**Recorded information**.

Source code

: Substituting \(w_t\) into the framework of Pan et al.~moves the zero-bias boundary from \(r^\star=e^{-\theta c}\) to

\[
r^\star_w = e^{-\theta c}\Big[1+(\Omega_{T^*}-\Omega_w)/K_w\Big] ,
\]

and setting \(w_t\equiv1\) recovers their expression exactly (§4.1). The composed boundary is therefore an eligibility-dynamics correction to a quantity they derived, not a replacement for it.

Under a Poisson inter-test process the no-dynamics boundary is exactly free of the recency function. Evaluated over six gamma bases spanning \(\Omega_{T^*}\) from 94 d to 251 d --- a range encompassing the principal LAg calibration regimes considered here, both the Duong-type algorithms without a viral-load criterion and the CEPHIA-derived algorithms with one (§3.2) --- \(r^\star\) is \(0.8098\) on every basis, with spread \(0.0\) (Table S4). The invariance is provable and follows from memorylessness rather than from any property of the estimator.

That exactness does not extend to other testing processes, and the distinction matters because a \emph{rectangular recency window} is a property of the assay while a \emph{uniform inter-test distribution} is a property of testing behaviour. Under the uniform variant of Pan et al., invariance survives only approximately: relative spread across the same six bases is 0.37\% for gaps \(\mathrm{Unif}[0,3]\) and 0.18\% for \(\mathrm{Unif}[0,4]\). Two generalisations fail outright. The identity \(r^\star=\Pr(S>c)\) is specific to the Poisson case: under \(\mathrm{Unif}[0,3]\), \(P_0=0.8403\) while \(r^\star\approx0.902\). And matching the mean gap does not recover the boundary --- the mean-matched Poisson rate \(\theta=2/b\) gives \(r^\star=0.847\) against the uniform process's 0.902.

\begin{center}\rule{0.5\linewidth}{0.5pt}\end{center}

**Task**.
Counting only lines that hold the string "spread", how many are there in the listing above? Give that number by itself.

**Response to the task**.
2